16 Feb, 2006 By: John Gaudiosi

Nintendo is expanding the entertainment capabilities of its best-selling Nintendo DS, making it possible to watch live television and surf the Internet using the dual-screen portable game device.

Oslo, Norway-based Opera Software is creating a Web browser for the hand-held that will work with the built-in Wi-Fi functionality of the Nintendo DS. Once gamers buy the browser, which will come on a standard cartridge, they will be able to surf the Web on both the touch-sensitive and regular screens using the stylus and onscreen keypad for input. A U.S. launch is expected later this year after an April debut in Japan.

A separate Nintendo DS card is in development that comes with a TV tuner and antenna that will allow gamers to watch digital TV broadcasts. U.S. release plans for this product have not been announced.

Nintendo also is rolling out additional features for the Nintendo DS. Starting next month, gamers will be able to download game demos, trailers and other content via thousands of retail kiosks nationwide that send content over Wi-Fi.

The initial details of the digital distribution project were outlined by Reggie Fils-Aime, Nintendo EVP of sales and marketing, in his keynote speech at the Academy of Interactive Arts & Sciences' DICE 2006 Summit in Las Vegas, in which he spoke of the expanded wireless capabilities of the Nintendo DS and the Nintendo Wi-Fi Connection.

He said deals already are in place to have the kiosks placed in such specialty retail stores as Gamestop, EB Games and Game Crazy. Fils-Aime added that Nintendo is in advanced discussions with Target and Wal-Mart to add kiosks in their stores and that he expects the initiative to expand beyond retail premises. Japanese fans already can download Nintendo DS content at train stations.

Using the Nintendo DS' built-in Wi-Fi technology, owners can download content from anywhere within a 15-foot radius of the kiosk and it will remain on the device until it is shut off.

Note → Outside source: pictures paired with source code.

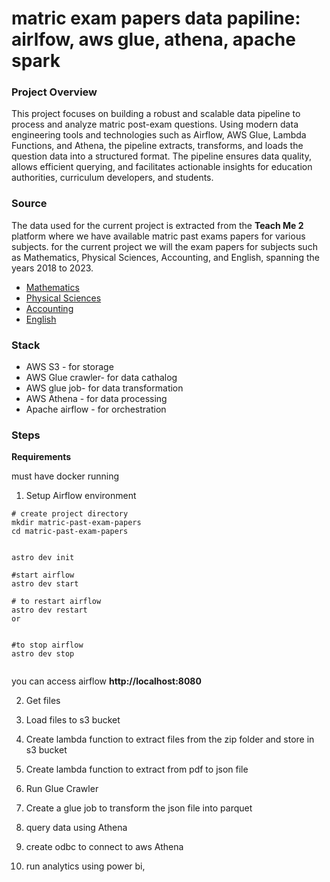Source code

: 


# matric exam papers data papiline: airlfow, aws glue, athena, apache spark


### Project Overview
This project focuses on building a robust and scalable data pipeline to process and analyze matric post-exam questions. Using modern data engineering tools and technologies such as Airflow, AWS Glue, Lambda Functions, and Athena, the pipeline extracts, transforms, and loads the question data into a structured format. The pipeline ensures data quality, allows efficient querying, and facilitates actionable insights for education authorities, curriculum developers, and students.


### Source
The data used for the current project is extracted from the **Teach Me 2** platform where we have available matric past exams papers for various subjects. for the current project we will the exam papers for subjects such as Mathematics, Physical Sciences, Accounting, and English, spanning the years 2018 to 2023. 

- [Mathematics](https://s3.af-south-1.amazonaws.com/www.teachme2.com/matric-past-papers/2018-2023-Mathematics.zip)  
- [Physical Sciences](https://s3.af-south-1.amazonaws.com/www.teachme2.com/matric-past-papers/2018-2023-Physical-Sciences.zip)  
- [Accounting](https://s3.af-south-1.amazonaws.com/www.teachme2.com/matric-past-papers/2018-2023-Accounting.zip)  
- [English](https://s3.af-south-1.amazonaws.com/www.teachme2.com/matric-past-papers/2018-2023-English.zip)


### Stack
* AWS S3 - for storage 
* AWS Glue crawler- for data cathalog 
* AWS glue job- for data transformation
* AWS Athena - for data processing
* Apache airflow - for orchestration


### Steps

**Requirements**

must have docker running

1. Setup Airflow environment


```
# create project directory
mkdir matric-past-exam-papers
cd matric-past-exam-papers


astro dev init 

#start airflow
astro dev start

# to restart airflow
astro dev restart
or 


#to stop airflow
astro dev stop


```
you can access airflow **http://localhost:8080**


2. Get files 

3. Load files to s3 bucket

3. Create lambda function to extract files from the zip folder and store in s3 bucket

4. Create lambda function to extract from pdf to json file

5. Run Glue Crawler

6. Create a glue job to transform the json file into parquet


7. query data using Athena


8. create odbc to connect to aws Athena 


9. run analytics using power bi, 




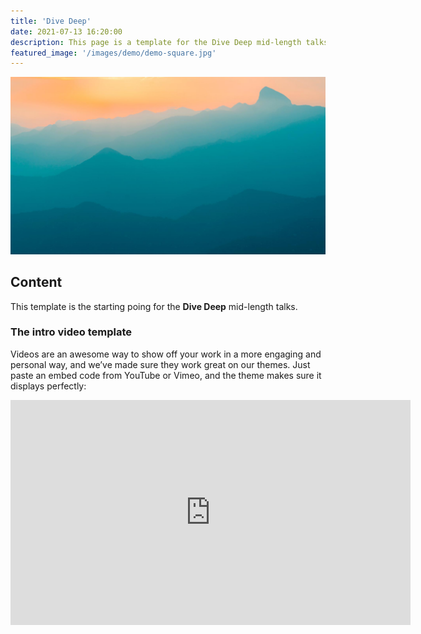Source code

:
 ```yaml
---
title: 'Dive Deep'
date: 2021-07-13 16:20:00
description: This page is a template for the Dive Deep mid-length talks.
featured_image: '/images/demo/demo-square.jpg'
---
```


![](/images/demo/demo-landscape.jpg)

## Content

This template is the starting poing for the **Dive Deep** mid-length talks.

### The intro video template

Videos are an awesome way to show off your work in a more engaging and personal way, and we’ve made sure they work great on our themes. Just paste an embed code from YouTube or Vimeo, and the theme makes sure it displays perfectly:

<iframe src="https://www.youtube.com/embed/OqT71GnBUII" width="640" height="360" frameborder="0" allowfullscreen></iframe>
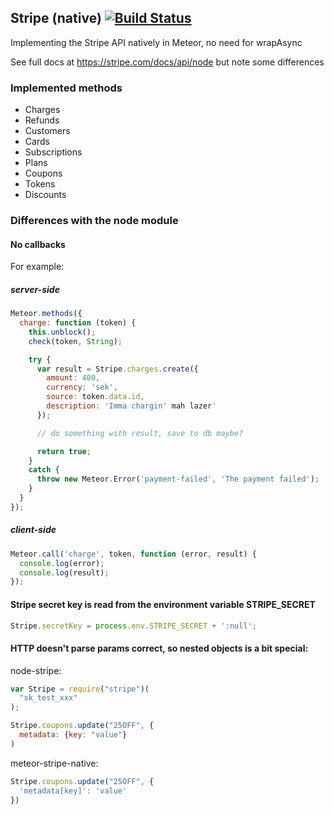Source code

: ## Stripe (native) [![Build Status](https://travis-ci.org/benjick/meteor-stripe-native.svg?branch=master)](https://travis-ci.org/benjick/meteor-stripe-native)

Implementing the Stripe API natively in Meteor, no need for wrapAsync

See full docs at https://stripe.com/docs/api/node but note some differences 

### Implemented methods

* Charges
* Refunds
* Customers
* Cards
* Subscriptions
* Plans
* Coupons
* Tokens
* Discounts

### Differences with the node module

#### No callbacks

For example:

##### server-side

```js
Meteor.methods({
  charge: function (token) {
    this.unblock();
    check(token, String);

    try {
      var result = Stripe.charges.create({
        amount: 400,
        currency: 'sek',
        source: token.data.id,
        description: 'Imma chargin' mah lazer'
      });

      // do something with result, save to db maybe?

      return true;
    }
    catch {
      throw new Meteor.Error('payment-failed', 'The payment failed');
    }
  }
});
```

##### client-side

```js
Meteor.call('charge', token, function (error, result) {
  console.log(error);
  console.log(result);
});
```

#### Stripe secret key is read from the environment variable STRIPE_SECRET

```js
Stripe.secretKey = process.env.STRIPE_SECRET + ':null';
```

#### HTTP doesn't parse params correct, so nested objects is a bit special:

node-stripe:

```js
var Stripe = require("stripe")(
  "sk_test_xxx"
);

Stripe.coupons.update("25OFF", {
  metadata: {key: "value"}
)
```

meteor-stripe-native:

```js
Stripe.coupons.update("25OFF", {
  'metadata[key]': 'value'
})
```
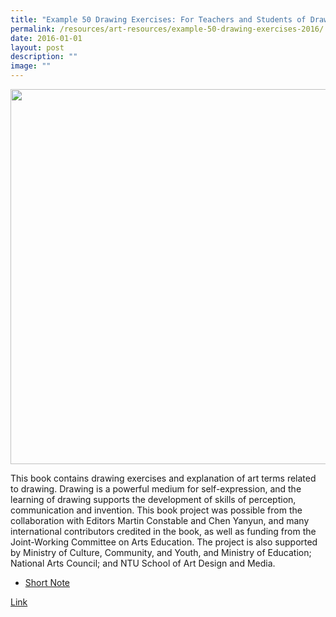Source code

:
 ```yaml
---
title: "Example 50 Drawing Exercises: For Teachers and Students of Drawing (2016)"
permalink: /resources/art-resources/example-50-drawing-exercises-2016/
date: 2016-01-01
layout: post
description: ""
image: ""
---
```

<img src="/images/ed436fe71u0070.png" 
         style="width:600px"
	/>


This book contains drawing exercises and explanation of art terms related to drawing. Drawing is a powerful medium for self-expression, and the learning of drawing supports the development of skills of perception, communication and invention. This book project was possible from the collaboration with Editors Martin Constable and Chen Yanyun, and many international contributors credited in the book, as well as funding from the Joint-Working Committee on Arts Education. The project is also supported by Ministry of Culture, Community, and Youth, and Ministry of Education; National Arts Council; and NTU School of Art Design and Media.

*   [Short Note](https://go.gov.sg/50-drawing-exercises-note)

[Link](https://go.gov.sg/50-drawing-exercises-main)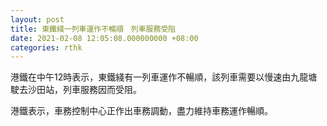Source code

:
 ```yaml
---
layout: post
title: 東鐵綫一列車運作不暢順　列車服務受阻
date: 2021-02-08 12:05:08.000000000 +08:00
categories: rthk
---
```


港鐵在中午12時表示，東鐵綫有一列車運作不暢順，該列車需要以慢速由九龍塘駛去沙田站，列車服務因而受阻。

港鐵表示，車務控制中心正作出車務調動，盡力維持車務運作暢順。
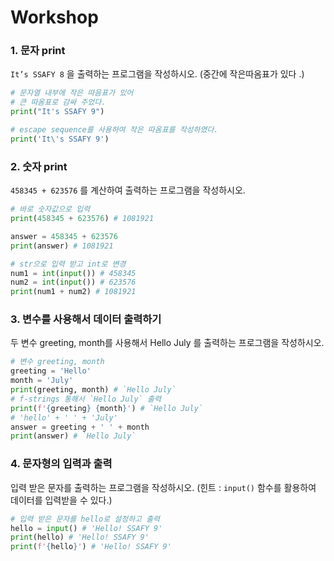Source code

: # Workshop

### 1. 문자 print
`It’s SSAFY 8` 을 출력하는 프로그램을 작성하시오. (중간에 작은따옴표가 있다 .)
```python
# 문자열 내부에 작은 따음표가 있어
# 큰 따옴표로 감싸 주었다.
print("It's SSAFY 9")

# escape sequence를 사용하여 작은 따옴표를 작성하였다.
print('It\'s SSAFY 9')
```


### 2. 숫자 print
`458345 + 623576` 를 계산하여 출력하는 프로그램을 작성하시오.
```python
# 바로 숫자값으로 입력
print(458345 + 623576) # 1081921

answer = 458345 + 623576
print(answer) # 1081921

# str으로 입력 받고 int로 변경
num1 = int(input()) # 458345
num2 = int(input()) # 623576
print(num1 + num2) # 1081921
``` 


### 3. 변수를 사용해서 데이터 출력하기
두 변수 greeting, month를 사용해서 Hello July 를 출력하는 프로그램을 작성하시오.
```python
# 변수 greeting, month 
greeting = 'Hello'
month = 'July'
print(greeting, month) # `Hello July`
# f-strings 통해서 `Hello July` 출력
print(f'{greeting} {month}') # `Hello July`
# 'hello' + ' ' + 'July'
answer = greeting + ' ' + month
print(answer) # `Hello July`
``` 



### 4. 문자형의 입력과 출력
입력 받은 문자를 출력하는 프로그램을 작성하시오.
(힌트 : `input()` 함수를 활용하여 데이터를 입력받을 수 있다.)

```python
# 입력 받은 문자를 hello로 설정하고 출력
hello = input() # 'Hello! SSAFY 9'
print(hello) # 'Hello! SSAFY 9'
print(f'{hello}') # 'Hello! SSAFY 9'
```
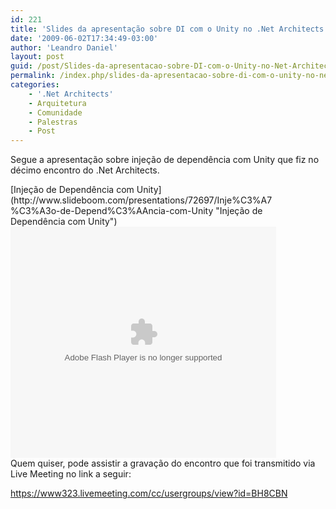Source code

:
 ```yaml
---
id: 221
title: 'Slides da apresentação sobre DI com o Unity no .Net Architects'
date: '2009-06-02T17:34:49-03:00'
author: 'Leandro Daniel'
layout: post
guid: /post/Slides-da-apresentacao-sobre-DI-com-o-Unity-no-Net-Architects.aspx
permalink: /index.php/slides-da-apresentacao-sobre-di-com-o-unity-no-net-architects/
categories:
    - '.Net Architects'
    - Arquitetura
    - Comunidade
    - Palestras
    - Post
---
```


Segue a apresentação sobre injeção de dependência com Unity que fiz no décimo encontro do .Net Architects.

<div style="text-align: left; width: 425px">[Injeção de Dependência com Unity](http://www.slideboom.com/presentations/72697/Inje%C3%A7%C3%A3o-de-Depend%C3%AAncia-com-Unity "Injeção de Dependência com Unity")<object classid="clsid:d27cdb6e-ae6d-11cf-96b8-444553540000" codebase="http://fpdownload.macromedia.com/pub/shockwave/cabs/flash/swflash.cab#version=9,0,28,0" height="370" id="onlinePlayer" width="425"><param name="movie" value="http://www.slideboom.com/player/player.swf?id_resource=72697"></param><param name="allowScriptAccess" value="always"></param><param name="quality" value="high"></param><param name="bgcolor" value="#ffffff"></param><param name="allowFullScreen" value="true"></param><param name="flashVars" value="title=Injeção de Dependência com Unity&url=http://www.slideboom.com/presentations/72697/Inje%C3%A7%C3%A3o-de-Depend%C3%AAncia-com-Unity&mode=0&idResource=72697&siteUrl=http://www.slideboom.com&embed=1&startAuto=0&autoReplay=0&autoOpenShareScreen=1"></param><embed allowfullscreen="true" allowscriptaccess="always" bgcolor="#ffffff" flashvars="title=Injeção de Dependência com Unity&url=http://www.slideboom.com/presentations/72697/Inje%C3%A7%C3%A3o-de-Depend%C3%AAncia-com-Unity&mode=0&idResource=72697&siteUrl=http://www.slideboom.com&embed=1&startAuto=0&autoReplay=0&autoOpenShareScreen=1" height="370" name="onlinePlayer" pluginspage="http://www.macromedia.com/go/getflashplayer" quality="high" src="http://www.slideboom.com/player/player.swf?id_resource=72697" type="application/x-shockwave-flash" width="425"></embed></object></div>Quem quiser, pode assistir a gravação do encontro que foi transmitido via Live Meeting no link a seguir:

<https://www323.livemeeting.com/cc/usergroups/view?id=BH8CBN>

Nintendo also is introducing Voiceover Internet Protocol with new games that will allow players to use the built-in microphone to talk in real time before and after online matches of games like Metroid Prime: Hunters.

Gamers playing the first-person shooter game, which goes on sale March 20, will be able to talk live with other players before and after multiplayer online matches. Combining VoIP with Wi-Fi paves the way for Nintendo to further expand the cell phone-style communication of its gaming device.

The first DS Download Service stations will include free demos of Tetris DS, Brain Age: Train Your Brain in Minutes a Day, Mario Kart DS, Meteos, True Swing Golf and Pok?mon Trozei along with a Metroid Prime: Hunters video clip. The selection of games and other downloadable content at DS Download Service kiosks will refresh quarterly.

In November, Nintendo partnered with Wayport to allow gamers free Wi-Fi hot spots at more than 6,000 McDonald's restaurants. When coupled with the new Opera software, gamers would be able to play online games or search the Web at these hot spots for free, or log into thousands of other hot spots around the country at the standard rate.

Nintendo has sold more than 14.4 million Nintendo DS hardware units worldwide since its 2004 launch. More than 850,000 unique Nintendo DS gamers have played games on Nintendo's Wi-Fi Connection, with more than 20 million different connections.

Despite the launch of Sony's PlayStation Portable, Nintendo continues to dominate the portable gaming market, which was the only sector driving game hardware and software sales last year in the U.S., the NPD Group reported. Portable game sales represented 25% of the video game market space last year. In addition to Nintendo DS, Nintendo also has its Game Boy Advance SP and Game Boy Advance Micro hardware.

Chris Marlowe contributed to this report.